Please print each entry below exactly as it stands, but without any pictures.

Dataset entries
^^^^^^^^^^^^^^^^

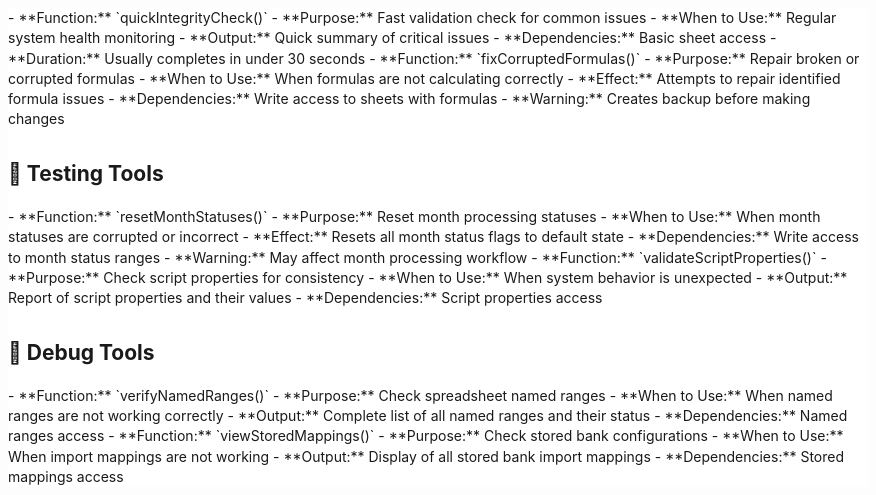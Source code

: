   <Accordion title="Quick Integrity Check" icon="bolt">
    - **Function:** `quickIntegrityCheck()`
    - **Purpose:** Fast validation check for common issues
    - **When to Use:** Regular system health monitoring
    - **Output:** Quick summary of critical issues
    - **Dependencies:** Basic sheet access
    - **Duration:** Usually completes in under 30 seconds
  </Accordion>

  <Accordion title="Fix Corrupted Formulas" icon="wrench">
    - **Function:** `fixCorruptedFormulas()`
    - **Purpose:** Repair broken or corrupted formulas
    - **When to Use:** When formulas are not calculating correctly
    - **Effect:** Attempts to repair identified formula issues
    - **Dependencies:** Write access to sheets with formulas
    - **Warning:** Creates backup before making changes
  </Accordion>
</AccordionGroup>

## 🧪 Testing Tools

<AccordionGroup>
  <Accordion title="Reset Month Statuses" icon="refresh">
    - **Function:** `resetMonthStatuses()`
    - **Purpose:** Reset month processing statuses
    - **When to Use:** When month statuses are corrupted or incorrect
    - **Effect:** Resets all month status flags to default state
    - **Dependencies:** Write access to month status ranges
    - **Warning:** May affect month processing workflow
  </Accordion>

  <Accordion title="Validate Script Properties" icon="check-double">
    - **Function:** `validateScriptProperties()`
    - **Purpose:** Check script properties for consistency
    - **When to Use:** When system behavior is unexpected
    - **Output:** Report of script properties and their values
    - **Dependencies:** Script properties access
  </Accordion>
</AccordionGroup>

## 🐛 Debug Tools

<AccordionGroup>
  <Accordion title="Named Ranges Report" icon="list">
    - **Function:** `verifyNamedRanges()`
    - **Purpose:** Check spreadsheet named ranges
    - **When to Use:** When named ranges are not working correctly
    - **Output:** Complete list of all named ranges and their status
    - **Dependencies:** Named ranges access
  </Accordion>

  <Accordion title="View Stored Mappings" icon="eye">
    - **Function:** `viewStoredMappings()`
    - **Purpose:** Check stored bank configurations
    - **When to Use:** When import mappings are not working
    - **Output:** Display of all stored bank import mappings
    - **Dependencies:** Stored mappings access
  </Accordion>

^^^^^^^^^^^^^^^^

Expected answer
Source code

:   <Accordion title="Quick Integrity Check" icon="bolt">
    - **Function:** `quickIntegrityCheck()`
    - **Purpose:** Fast validation check for common issues
    - **When to Use:** Regular system health monitoring
    - **Output:** Quick summary of critical issues
    - **Dependencies:** Basic sheet access
    - **Duration:** Usually completes in under 30 seconds
  </Accordion>

  <Accordion title="Fix Corrupted Formulas" icon="wrench">
    - **Function:** `fixCorruptedFormulas()`
    - **Purpose:** Repair broken or corrupted formulas
    - **When to Use:** When formulas are not calculating correctly
    - **Effect:** Attempts to repair identified formula issues
    - **Dependencies:** Write access to sheets with formulas
    - **Warning:** Creates backup before making changes
  </Accordion>
</AccordionGroup>

## 🧪 Testing Tools

<AccordionGroup>
  <Accordion title="Reset Month Statuses" icon="refresh">
    - **Function:** `resetMonthStatuses()`
    - **Purpose:** Reset month processing statuses
    - **When to Use:** When month statuses are corrupted or incorrect
    - **Effect:** Resets all month status flags to default state
    - **Dependencies:** Write access to month status ranges
    - **Warning:** May affect month processing workflow
  </Accordion>

  <Accordion title="Validate Script Properties" icon="check-double">
    - **Function:** `validateScriptProperties()`
    - **Purpose:** Check script properties for consistency
    - **When to Use:** When system behavior is unexpected
    - **Output:** Report of script properties and their values
    - **Dependencies:** Script properties access
  </Accordion>
</AccordionGroup>

## 🐛 Debug Tools

<AccordionGroup>
  <Accordion title="Named Ranges Report" icon="list">
    - **Function:** `verifyNamedRanges()`
    - **Purpose:** Check spreadsheet named ranges
    - **When to Use:** When named ranges are not working correctly
    - **Output:** Complete list of all named ranges and their status
    - **Dependencies:** Named ranges access
  </Accordion>

  <Accordion title="View Stored Mappings" icon="eye">
    - **Function:** `viewStoredMappings()`
    - **Purpose:** Check stored bank configurations
    - **When to Use:** When import mappings are not working
    - **Output:** Display of all stored bank import mappings
    - **Dependencies:** Stored mappings access
  </Accordion>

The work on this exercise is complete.